Exercise requirements: Whenever a line in the material below includes "where", copy that line.

Start of Entries shown

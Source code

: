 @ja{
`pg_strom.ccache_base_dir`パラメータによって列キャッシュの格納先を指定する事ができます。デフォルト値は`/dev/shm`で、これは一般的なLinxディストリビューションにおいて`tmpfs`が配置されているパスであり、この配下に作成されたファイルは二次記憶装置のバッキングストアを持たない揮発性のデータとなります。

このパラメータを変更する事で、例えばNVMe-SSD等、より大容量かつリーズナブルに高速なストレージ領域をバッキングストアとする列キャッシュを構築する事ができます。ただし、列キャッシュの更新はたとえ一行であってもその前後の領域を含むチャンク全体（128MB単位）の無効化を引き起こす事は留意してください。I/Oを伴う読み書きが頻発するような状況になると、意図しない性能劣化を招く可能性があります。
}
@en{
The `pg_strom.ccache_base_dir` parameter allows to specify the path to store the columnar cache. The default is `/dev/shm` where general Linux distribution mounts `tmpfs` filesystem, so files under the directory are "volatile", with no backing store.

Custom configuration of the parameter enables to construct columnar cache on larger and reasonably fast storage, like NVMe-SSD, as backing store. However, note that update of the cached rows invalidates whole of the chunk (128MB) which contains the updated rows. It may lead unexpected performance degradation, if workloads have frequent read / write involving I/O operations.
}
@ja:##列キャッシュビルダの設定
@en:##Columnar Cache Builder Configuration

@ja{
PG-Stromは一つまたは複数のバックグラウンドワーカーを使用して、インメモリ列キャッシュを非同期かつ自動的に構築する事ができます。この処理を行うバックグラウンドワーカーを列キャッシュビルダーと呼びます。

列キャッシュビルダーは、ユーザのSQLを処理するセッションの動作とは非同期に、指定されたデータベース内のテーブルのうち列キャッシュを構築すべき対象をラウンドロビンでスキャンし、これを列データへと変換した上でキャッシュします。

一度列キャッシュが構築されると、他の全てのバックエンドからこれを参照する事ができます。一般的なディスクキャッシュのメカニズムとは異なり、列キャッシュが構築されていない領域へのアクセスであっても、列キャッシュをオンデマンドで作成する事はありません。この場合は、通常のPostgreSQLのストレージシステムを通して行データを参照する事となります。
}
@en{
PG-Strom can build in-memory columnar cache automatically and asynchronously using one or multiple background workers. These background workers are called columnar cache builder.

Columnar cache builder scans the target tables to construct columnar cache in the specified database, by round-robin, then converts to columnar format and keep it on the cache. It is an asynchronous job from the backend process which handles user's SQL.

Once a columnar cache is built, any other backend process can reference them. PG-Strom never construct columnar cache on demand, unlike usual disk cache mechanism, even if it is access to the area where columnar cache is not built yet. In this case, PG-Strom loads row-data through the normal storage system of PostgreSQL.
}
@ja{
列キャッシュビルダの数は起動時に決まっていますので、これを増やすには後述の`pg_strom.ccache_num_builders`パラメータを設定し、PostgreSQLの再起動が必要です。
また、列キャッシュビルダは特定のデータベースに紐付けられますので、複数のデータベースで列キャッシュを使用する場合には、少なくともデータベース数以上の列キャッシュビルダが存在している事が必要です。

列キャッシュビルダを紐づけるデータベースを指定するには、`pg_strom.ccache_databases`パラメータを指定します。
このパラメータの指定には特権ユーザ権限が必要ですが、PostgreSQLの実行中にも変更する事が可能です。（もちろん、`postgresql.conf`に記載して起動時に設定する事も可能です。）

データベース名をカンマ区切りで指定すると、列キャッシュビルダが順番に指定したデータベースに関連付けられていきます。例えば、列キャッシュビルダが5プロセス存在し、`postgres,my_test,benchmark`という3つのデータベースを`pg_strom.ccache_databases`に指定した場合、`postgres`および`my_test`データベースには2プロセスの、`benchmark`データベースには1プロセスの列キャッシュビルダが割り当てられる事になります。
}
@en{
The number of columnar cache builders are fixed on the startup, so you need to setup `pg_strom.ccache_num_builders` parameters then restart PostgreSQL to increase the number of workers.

End of Entries shown

Answer space:
The `pg_strom.ccache_base_dir` parameter allows to specify the path to store the columnar cache. The default is `/dev/shm` where general Linux distribution mounts `tmpfs` filesystem, so files under the directory are "volatile", with no backing store.
Once a columnar cache is built, any other backend process can reference them. PG-Strom never construct columnar cache on demand, unlike usual disk cache mechanism, even if it is access to the area where columnar cache is not built yet. In this case, PG-Strom loads row-data through the normal storage system of PostgreSQL.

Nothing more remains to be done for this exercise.